_About this task:_ Find the lines below in which the string "constructed" occurs. Copy each one.
[[ Exercise data, beginning ]]
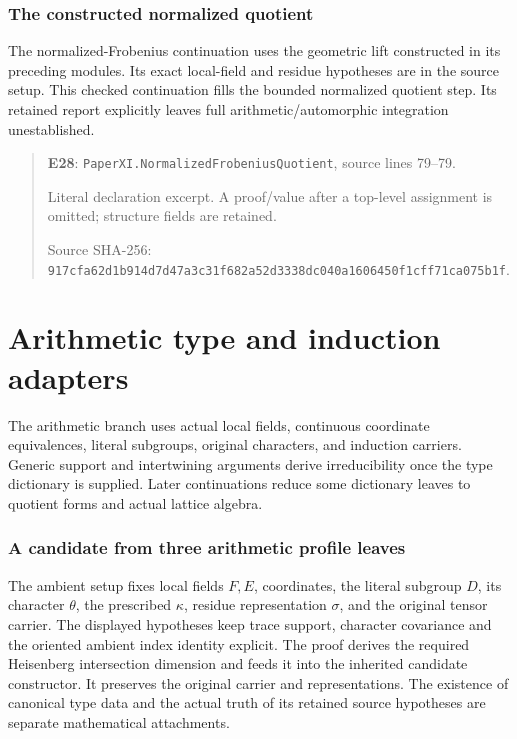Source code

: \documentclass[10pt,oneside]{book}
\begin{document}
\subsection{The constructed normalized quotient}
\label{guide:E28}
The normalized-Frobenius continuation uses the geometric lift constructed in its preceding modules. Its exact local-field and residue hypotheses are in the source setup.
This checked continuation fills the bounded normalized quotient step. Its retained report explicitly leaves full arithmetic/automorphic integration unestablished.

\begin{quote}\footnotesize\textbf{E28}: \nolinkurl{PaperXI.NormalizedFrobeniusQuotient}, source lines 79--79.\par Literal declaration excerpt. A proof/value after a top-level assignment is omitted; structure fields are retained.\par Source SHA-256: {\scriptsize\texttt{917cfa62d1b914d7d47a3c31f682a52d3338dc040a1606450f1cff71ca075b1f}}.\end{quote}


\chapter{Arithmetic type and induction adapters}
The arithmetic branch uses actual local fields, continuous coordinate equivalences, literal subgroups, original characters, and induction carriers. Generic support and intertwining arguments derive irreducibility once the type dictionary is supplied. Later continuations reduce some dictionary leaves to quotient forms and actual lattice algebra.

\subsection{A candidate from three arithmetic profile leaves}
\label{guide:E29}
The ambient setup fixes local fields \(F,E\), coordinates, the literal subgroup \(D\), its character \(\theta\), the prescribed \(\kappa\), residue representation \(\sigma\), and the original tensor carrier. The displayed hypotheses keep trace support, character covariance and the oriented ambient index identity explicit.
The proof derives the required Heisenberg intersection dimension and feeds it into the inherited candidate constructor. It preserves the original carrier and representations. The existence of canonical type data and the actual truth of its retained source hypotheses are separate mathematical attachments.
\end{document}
[[ Exercise data, end ]]
[[ Exercise data, beginning ]]
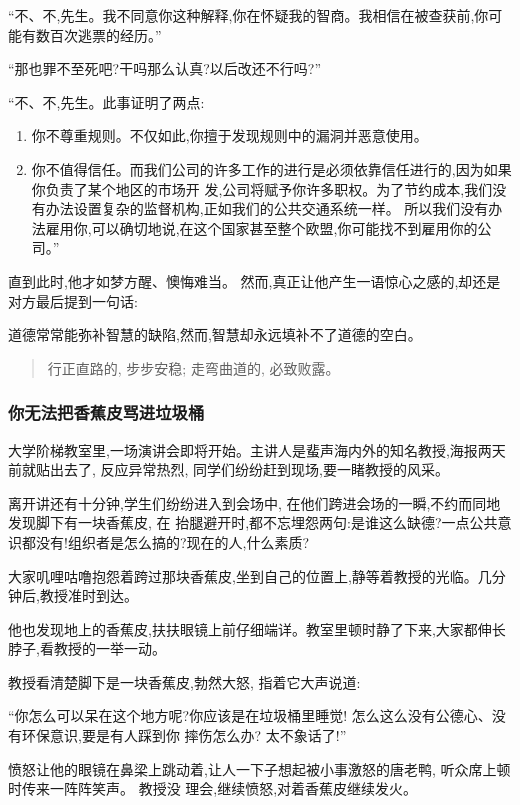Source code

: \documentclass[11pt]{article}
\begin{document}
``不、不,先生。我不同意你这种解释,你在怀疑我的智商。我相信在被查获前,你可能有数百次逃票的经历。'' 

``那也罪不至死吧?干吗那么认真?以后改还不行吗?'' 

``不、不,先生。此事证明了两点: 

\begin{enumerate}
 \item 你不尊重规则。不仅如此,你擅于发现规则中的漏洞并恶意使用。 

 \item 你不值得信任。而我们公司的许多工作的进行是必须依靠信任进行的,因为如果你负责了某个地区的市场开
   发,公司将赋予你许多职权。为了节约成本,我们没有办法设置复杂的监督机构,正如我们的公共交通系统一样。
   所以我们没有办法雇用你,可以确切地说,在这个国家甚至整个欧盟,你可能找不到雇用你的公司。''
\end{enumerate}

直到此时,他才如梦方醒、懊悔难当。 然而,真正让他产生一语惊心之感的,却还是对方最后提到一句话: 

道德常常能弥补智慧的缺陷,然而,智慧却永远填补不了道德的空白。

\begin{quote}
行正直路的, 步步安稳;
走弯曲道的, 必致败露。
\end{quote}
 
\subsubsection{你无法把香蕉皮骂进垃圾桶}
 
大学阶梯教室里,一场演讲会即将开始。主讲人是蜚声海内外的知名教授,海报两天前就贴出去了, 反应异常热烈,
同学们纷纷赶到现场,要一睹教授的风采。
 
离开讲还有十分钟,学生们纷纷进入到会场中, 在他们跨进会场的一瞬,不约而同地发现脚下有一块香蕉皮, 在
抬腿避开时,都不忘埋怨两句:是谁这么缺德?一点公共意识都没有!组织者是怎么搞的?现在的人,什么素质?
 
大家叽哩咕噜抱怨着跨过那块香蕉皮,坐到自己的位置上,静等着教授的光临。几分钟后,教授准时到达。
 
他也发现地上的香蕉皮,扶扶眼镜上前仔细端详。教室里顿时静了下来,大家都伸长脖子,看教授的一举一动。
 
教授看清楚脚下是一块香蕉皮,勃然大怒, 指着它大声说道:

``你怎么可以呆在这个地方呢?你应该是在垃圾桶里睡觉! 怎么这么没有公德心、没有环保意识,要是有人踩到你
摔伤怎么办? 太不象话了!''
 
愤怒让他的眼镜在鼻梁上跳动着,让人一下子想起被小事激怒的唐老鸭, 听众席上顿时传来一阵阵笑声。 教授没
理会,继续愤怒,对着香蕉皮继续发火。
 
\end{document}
[[ Exercise data, end ]]
_Written answer:_
\subsection{The constructed normalized quotient}
The normalized-Frobenius continuation uses the geometric lift constructed in its preceding modules. Its exact local-field and residue hypotheses are in the source setup.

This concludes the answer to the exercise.